- Coat of arms of Spain
- Incumbent Sofía Ruiz del Árbol since 18 June 2025
- Ministry of Foreign Affairs Secretariat of State for the European Union
- Style: The Most Excellent
- Residence: Bratislava
- Nominator: The Foreign Minister
- Appointer: The Monarch
- Term length: At the government's pleasure
- Inaugural holder: Roberto Bermúdez Ruiz
- Formation: 1993
- Website: Mission of Spain to Slovakia

= List of ambassadors of Spain to Slovakia =

The ambassador of Spain to Slovakia is the official representative of the Kingdom of Spain to the Slovak Republic.

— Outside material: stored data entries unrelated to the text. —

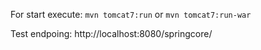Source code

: For start execute:
``mvn tomcat7:run``
or
``mvn tomcat7:run-war``

Test endpoing:
http://localhost:8080/springcore/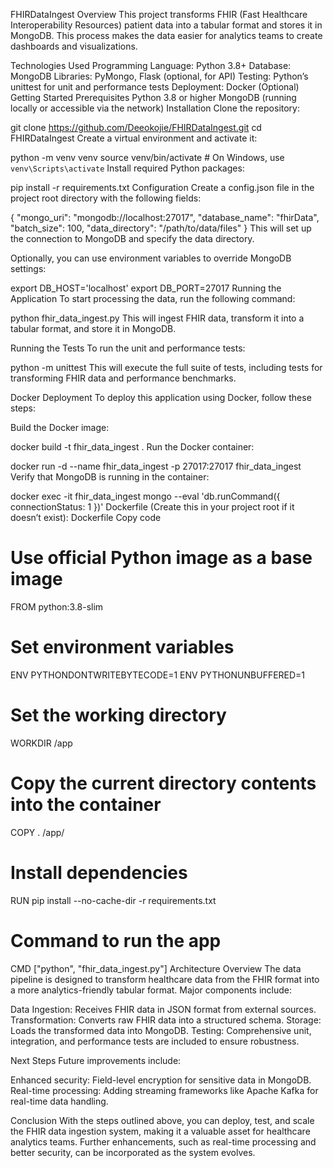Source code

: FHIRDataIngest
Overview
This project transforms FHIR (Fast Healthcare Interoperability Resources) patient data into a tabular format and stores it in MongoDB. This process makes the data easier for analytics teams to create dashboards and visualizations.

Technologies Used
Programming Language: Python 3.8+
Database: MongoDB
Libraries: PyMongo, Flask (optional, for API)
Testing: Python’s unittest for unit and performance tests
Deployment: Docker (Optional)
Getting Started
Prerequisites
Python 3.8 or higher
MongoDB (running locally or accessible via the network)
Installation
Clone the repository:

git clone https://github.com/Deeokojie/FHIRDataIngest.git
cd FHIRDataIngest
Create a virtual environment and activate it:

python -m venv venv
source venv/bin/activate  # On Windows, use `venv\Scripts\activate`
Install required Python packages:

pip install -r requirements.txt
Configuration
Create a config.json file in the project root directory with the following fields:

{
  "mongo_uri": "mongodb://localhost:27017",
  "database_name": "fhirData",
  "batch_size": 100,
  "data_directory": "/path/to/data/files"
}
This will set up the connection to MongoDB and specify the data directory.

Optionally, you can use environment variables to override MongoDB settings:

export DB_HOST='localhost'
export DB_PORT=27017
Running the Application
To start processing the data, run the following command:

python fhir_data_ingest.py
This will ingest FHIR data, transform it into a tabular format, and store it in MongoDB.

Running the Tests
To run the unit and performance tests:

python -m unittest
This will execute the full suite of tests, including tests for transforming FHIR data and performance benchmarks.

Docker Deployment
To deploy this application using Docker, follow these steps:

Build the Docker image:

docker build -t fhir_data_ingest .
Run the Docker container:

docker run -d --name fhir_data_ingest -p 27017:27017 fhir_data_ingest
Verify that MongoDB is running in the container:

docker exec -it fhir_data_ingest mongo --eval 'db.runCommand({ connectionStatus: 1 })'
Dockerfile (Create this in your project root if it doesn’t exist):
Dockerfile
Copy code

# Use official Python image as a base image
FROM python:3.8-slim

# Set environment variables
ENV PYTHONDONTWRITEBYTECODE=1
ENV PYTHONUNBUFFERED=1

# Set the working directory
WORKDIR /app

# Copy the current directory contents into the container
COPY . /app/

# Install dependencies
RUN pip install --no-cache-dir -r requirements.txt

# Command to run the app
CMD ["python", "fhir_data_ingest.py"]
Architecture Overview
The data pipeline is designed to transform healthcare data from the FHIR format into a more analytics-friendly tabular format. Major components include:

Data Ingestion: Receives FHIR data in JSON format from external sources.
Transformation: Converts raw FHIR data into a structured schema.
Storage: Loads the transformed data into MongoDB.
Testing: Comprehensive unit, integration, and performance tests are included to ensure robustness.

Next Steps
Future improvements include:

Enhanced security: Field-level encryption for sensitive data in MongoDB.
Real-time processing: Adding streaming frameworks like Apache Kafka for real-time data handling.

Conclusion
With the steps outlined above, you can deploy, test, and scale the FHIR data ingestion system, making it a valuable asset for healthcare analytics teams. Further enhancements, such as real-time processing and better security, can be incorporated as the system evolves.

When the First Slovak Republic, a Nazi Germany client state was established in 1939, the first government of Francisco Franco recognized it and established diplomatic relations with it. Decades later, when the Czech and Slovak Federative Republic was dissolved in 1992, Spain recognized the new states and the ambassador in Prague assumed the diplomatic representation before both nations. In 1997, Spain established an independent Embassy in Bratislava.

== Lists of ambassadors ==
This list was compiled using the work "History of the Spanish Diplomacy" by the Spanish historian and diplomat Miguel Ángel Ochoa Brun. The work covers up to the year 2000, so the rest is based on appointments published in the Boletín Oficial del Estado.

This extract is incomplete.